Well, this is it.  I've keep thinking "i've had it".  It's been a tough year in our home.  Well, perhaps not so tough, just full of challenges.  I was laid off in April, my Grandfather passed away and my husband was let go from his job.  That's all down hill things.... uphill?  Well, I was hired doing something I've wanted to do for ages.  Help others out. I try to be a positive person.  I laugh at stupid things, I enjoy making others laugh at stupid things and I wake up each day thankful for something to look forward to.  Even if it's just waking up.

I have 2 very wonderful boys.  All I have to do is think about where I've come from, who I could have chosen to be and where I am now.
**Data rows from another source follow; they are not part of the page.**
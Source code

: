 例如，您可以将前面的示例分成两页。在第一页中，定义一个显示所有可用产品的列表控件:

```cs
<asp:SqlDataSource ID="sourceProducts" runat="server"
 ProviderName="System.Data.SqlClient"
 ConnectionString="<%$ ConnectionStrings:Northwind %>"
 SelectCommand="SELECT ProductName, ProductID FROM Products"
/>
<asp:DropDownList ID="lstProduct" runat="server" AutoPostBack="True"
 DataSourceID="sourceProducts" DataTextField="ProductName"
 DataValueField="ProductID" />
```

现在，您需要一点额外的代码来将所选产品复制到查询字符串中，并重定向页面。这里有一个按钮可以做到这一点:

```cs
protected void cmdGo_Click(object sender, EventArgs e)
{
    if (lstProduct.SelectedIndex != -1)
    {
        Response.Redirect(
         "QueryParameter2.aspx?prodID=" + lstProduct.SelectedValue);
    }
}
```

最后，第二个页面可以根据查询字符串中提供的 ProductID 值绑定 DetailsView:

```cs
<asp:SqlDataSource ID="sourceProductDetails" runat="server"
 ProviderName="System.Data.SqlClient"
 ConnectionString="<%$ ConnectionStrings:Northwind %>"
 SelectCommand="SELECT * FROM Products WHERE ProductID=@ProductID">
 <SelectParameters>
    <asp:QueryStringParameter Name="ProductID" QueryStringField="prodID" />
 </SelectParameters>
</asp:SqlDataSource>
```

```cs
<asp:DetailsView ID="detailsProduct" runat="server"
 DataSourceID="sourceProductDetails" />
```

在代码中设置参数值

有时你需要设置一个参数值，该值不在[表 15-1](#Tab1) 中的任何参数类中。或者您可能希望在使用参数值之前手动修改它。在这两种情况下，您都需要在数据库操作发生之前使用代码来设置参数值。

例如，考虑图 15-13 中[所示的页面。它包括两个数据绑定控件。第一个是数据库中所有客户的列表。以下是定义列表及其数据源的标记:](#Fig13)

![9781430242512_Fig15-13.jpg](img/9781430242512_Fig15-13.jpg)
Coming from a diverse family and when I say that, I truly believe that our's defines exactly diversity.  I have 5 brothers, 1 sister.  My 2 oldest brothers are from my Father's first marriage.  You can guess, one way or another it didn't end well.  He met my mother when she had 2 boys... my 2nd older brothers.  That's where I fit in.  I have one younger brother and then my sister.  She was adopted when I was 5.  That's about when I start to remember my life beginning.



I came home from playing at a neighbors house and she was glued to my mom's side.  They were making Jello.  My sister LOVED Jello.  My 2 oldest brothers were so much older than me that I never grew up with them.  Loved them dearly and they would protect me as if I were their own.


My second older brothers had it rougher.  Before my dad was in the picture, they had no solid father figure.  At least not one other than my mother.  She did it all for us.  She not only raised and cared for us, she took in emergency foster children for 10 years.  That's where my sister came into the picture.  Or I should say "how".  I don't know the true circumstances of why but she helped shape the woman I am today.  My younger brother was and still is one amazing human.

That's it for my close brothers and sisters.  Although we all may be 1/2 in blood or not, we are a family.  I truly pray it stays that way.  I miss the days growing up, being a child and wishing time wouldn't end.